Free health care for all is ‘unsustainable’

Free health care for all cannot be sustained for much longer, and the sooner the situation is addressed the better, Mater Dei Hospital’s newly-appointed CEO has warned in an interview with The Sunday Times. - See

Joseph Caruana, an engineer who has been working in top management for 20 years, believes that from a business point of view the provision of free health services is “definitely not sustainable”.

He added that the country cannot continue pumping out money in an “unlimited manner”.

“It is difficult to say how long we can sustain free health care. It all depends on how long government finances can carry it and with time it’s going to become more expensive,” Mr Caruana said.

However, Health Minister Joe Cassar was quick to stress that “health is not a business”, but a social aspect of life, and the government will be doing its utmost to sustain this.

“For this government, health is an important aspect of the social support we offer our people. Sustainability is a major challenge not just for our country. We will continue to find ways to sustain our free health services as promised,” Dr Cassar said when contacted.

Free health care was a political hot potato ahead of the last general election when the Labour Party accused the Nationalist government of planning to impose fees on health services in the wake of a Cabinet report. But the government had insisted the report was taken out of context and maintained health care will remain free.

It costs about €500,000 a day to run Mater Dei, but this will increase with advances in medicine, a longer life expectancy, and the change in biomedical engineering that means updating hospital equipment and investing in training.

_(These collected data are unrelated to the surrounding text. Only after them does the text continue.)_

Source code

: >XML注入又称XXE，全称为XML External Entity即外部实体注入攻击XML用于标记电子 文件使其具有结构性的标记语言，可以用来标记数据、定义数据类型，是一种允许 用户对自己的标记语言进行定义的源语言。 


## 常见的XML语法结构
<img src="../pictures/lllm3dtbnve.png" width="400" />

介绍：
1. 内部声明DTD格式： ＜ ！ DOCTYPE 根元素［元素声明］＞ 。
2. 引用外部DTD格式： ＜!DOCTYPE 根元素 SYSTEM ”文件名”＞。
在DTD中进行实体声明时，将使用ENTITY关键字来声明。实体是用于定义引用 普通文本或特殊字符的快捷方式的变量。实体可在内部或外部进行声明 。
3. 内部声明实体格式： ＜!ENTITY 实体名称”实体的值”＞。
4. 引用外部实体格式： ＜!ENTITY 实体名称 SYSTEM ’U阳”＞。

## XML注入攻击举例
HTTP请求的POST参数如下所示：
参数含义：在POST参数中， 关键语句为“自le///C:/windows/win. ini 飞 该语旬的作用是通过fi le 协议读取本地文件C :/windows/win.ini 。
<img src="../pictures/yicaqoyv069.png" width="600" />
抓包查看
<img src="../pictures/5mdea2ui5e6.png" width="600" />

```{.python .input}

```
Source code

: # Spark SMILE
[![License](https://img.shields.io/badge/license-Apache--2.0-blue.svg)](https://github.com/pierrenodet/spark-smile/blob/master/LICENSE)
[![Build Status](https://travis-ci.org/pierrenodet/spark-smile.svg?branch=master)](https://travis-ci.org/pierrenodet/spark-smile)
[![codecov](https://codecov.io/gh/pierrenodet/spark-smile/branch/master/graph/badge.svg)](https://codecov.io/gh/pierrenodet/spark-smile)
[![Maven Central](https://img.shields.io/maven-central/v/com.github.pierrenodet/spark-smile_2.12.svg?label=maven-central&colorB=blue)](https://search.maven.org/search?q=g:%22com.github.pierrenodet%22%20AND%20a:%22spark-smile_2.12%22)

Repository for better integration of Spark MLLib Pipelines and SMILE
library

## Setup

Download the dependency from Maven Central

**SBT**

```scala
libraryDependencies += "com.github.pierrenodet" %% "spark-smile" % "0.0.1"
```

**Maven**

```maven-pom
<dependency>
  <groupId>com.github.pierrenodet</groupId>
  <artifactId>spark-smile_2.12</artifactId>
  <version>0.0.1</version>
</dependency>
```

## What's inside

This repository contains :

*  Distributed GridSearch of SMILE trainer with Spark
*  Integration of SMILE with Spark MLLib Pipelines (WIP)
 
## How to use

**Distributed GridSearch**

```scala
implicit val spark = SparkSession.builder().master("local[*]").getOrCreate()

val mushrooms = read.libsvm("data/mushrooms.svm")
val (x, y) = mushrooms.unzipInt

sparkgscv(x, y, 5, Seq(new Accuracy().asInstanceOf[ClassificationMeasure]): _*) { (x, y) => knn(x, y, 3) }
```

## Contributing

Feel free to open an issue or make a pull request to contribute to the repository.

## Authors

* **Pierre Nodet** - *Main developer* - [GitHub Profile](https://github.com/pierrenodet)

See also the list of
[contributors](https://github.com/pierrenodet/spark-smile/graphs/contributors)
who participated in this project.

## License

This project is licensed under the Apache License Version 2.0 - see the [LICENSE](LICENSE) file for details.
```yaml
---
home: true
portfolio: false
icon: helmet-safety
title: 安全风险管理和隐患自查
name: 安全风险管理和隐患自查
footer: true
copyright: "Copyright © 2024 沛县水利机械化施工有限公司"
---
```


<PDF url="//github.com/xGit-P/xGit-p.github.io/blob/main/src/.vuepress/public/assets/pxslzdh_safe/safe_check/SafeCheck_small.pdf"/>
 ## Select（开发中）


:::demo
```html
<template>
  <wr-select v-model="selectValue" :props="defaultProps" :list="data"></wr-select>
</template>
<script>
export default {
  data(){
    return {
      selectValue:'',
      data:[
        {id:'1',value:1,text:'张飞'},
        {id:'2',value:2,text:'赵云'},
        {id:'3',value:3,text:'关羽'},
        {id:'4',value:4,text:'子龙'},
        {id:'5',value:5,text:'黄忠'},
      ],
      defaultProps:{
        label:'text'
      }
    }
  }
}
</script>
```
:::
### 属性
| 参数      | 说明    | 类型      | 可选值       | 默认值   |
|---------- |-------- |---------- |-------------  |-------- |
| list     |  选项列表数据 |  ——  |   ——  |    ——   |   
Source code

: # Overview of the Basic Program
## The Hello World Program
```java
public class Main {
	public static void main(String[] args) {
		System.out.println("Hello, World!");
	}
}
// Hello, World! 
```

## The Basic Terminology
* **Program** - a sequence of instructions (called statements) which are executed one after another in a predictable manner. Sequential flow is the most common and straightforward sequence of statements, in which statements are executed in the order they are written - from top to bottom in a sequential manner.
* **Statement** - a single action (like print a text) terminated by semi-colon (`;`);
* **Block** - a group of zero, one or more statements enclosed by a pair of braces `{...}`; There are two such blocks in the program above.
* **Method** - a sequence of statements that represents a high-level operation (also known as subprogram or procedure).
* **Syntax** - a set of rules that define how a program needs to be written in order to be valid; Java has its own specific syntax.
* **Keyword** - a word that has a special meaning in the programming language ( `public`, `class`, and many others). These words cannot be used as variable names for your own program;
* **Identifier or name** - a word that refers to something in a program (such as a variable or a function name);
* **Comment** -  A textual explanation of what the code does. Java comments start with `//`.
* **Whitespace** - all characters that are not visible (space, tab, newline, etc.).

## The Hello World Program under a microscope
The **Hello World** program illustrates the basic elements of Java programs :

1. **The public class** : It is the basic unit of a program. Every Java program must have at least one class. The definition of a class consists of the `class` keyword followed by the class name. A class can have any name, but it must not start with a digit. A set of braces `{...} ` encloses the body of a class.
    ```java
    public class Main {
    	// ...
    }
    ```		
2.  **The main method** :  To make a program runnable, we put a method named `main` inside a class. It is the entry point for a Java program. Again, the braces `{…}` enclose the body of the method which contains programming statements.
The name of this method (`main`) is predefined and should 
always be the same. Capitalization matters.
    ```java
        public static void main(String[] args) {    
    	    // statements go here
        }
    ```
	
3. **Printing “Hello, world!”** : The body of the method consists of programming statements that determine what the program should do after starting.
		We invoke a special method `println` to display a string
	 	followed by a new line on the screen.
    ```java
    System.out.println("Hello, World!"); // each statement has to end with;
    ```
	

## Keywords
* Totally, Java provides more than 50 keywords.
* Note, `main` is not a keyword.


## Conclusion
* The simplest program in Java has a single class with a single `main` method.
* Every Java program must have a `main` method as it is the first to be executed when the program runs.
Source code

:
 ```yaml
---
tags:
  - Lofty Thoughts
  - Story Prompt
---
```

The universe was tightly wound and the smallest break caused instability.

“The present situation cannot be sustained for very much longer. There are also pressures at EU level to give proper full patient care, and if we want to move in this direction every cent must count. So there is going to be increased accountability in every cent spent,” Mr Caruana said.

“The sooner we start to address the situation the better. You can address the problem internally from an efficiency standpoint, but the snowball effect of improved medical services, equipment, and training is much bigger than the efficiency gains we can make.”